------ Extracted information

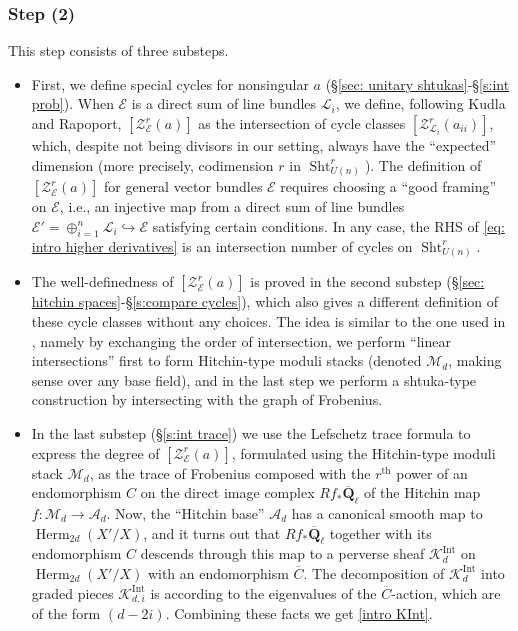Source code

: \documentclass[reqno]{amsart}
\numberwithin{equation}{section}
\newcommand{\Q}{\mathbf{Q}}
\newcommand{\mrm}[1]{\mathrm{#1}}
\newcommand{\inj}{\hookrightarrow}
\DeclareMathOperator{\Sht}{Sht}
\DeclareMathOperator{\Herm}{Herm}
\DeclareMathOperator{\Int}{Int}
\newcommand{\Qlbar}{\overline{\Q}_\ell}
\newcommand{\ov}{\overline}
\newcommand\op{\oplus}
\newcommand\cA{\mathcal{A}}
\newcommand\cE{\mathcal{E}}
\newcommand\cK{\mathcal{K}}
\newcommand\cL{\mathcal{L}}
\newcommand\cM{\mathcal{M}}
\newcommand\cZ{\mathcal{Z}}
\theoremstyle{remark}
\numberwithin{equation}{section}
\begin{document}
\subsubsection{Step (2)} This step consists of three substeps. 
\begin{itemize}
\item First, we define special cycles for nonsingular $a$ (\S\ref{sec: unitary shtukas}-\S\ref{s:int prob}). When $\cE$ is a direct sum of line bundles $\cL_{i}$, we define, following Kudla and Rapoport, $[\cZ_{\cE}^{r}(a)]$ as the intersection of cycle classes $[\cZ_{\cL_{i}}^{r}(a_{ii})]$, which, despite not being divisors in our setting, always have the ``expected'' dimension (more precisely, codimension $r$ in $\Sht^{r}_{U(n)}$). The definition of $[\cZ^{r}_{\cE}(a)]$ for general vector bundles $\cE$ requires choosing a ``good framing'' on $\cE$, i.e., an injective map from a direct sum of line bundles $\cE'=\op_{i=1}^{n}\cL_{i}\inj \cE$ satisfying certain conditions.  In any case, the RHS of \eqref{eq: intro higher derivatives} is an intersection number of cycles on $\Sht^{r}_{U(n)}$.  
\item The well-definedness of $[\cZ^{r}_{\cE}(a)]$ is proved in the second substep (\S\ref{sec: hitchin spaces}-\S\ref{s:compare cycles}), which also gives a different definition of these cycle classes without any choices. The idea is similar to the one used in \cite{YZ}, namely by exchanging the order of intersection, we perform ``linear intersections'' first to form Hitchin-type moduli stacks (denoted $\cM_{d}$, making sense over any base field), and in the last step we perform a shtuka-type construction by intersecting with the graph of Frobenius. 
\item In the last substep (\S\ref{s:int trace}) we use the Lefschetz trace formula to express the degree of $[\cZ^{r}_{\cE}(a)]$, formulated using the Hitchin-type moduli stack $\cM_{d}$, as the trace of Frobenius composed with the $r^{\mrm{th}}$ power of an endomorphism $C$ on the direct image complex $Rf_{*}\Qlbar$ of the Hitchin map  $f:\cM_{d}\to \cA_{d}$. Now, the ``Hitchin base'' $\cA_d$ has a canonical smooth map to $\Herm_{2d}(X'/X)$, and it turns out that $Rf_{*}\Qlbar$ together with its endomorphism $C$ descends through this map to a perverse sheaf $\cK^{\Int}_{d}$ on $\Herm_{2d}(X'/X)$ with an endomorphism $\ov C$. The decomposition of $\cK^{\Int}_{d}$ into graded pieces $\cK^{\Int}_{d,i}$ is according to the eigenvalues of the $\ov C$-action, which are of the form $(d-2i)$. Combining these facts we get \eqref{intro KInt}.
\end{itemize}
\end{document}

------------

## Assignment
An answer is complete only when it holds every line above containing the string "DeclareMathOperator".

## Written response
\DeclareMathOperator{\Sht}{Sht}
\DeclareMathOperator{\Herm}{Herm}
\DeclareMathOperator{\Int}{Int}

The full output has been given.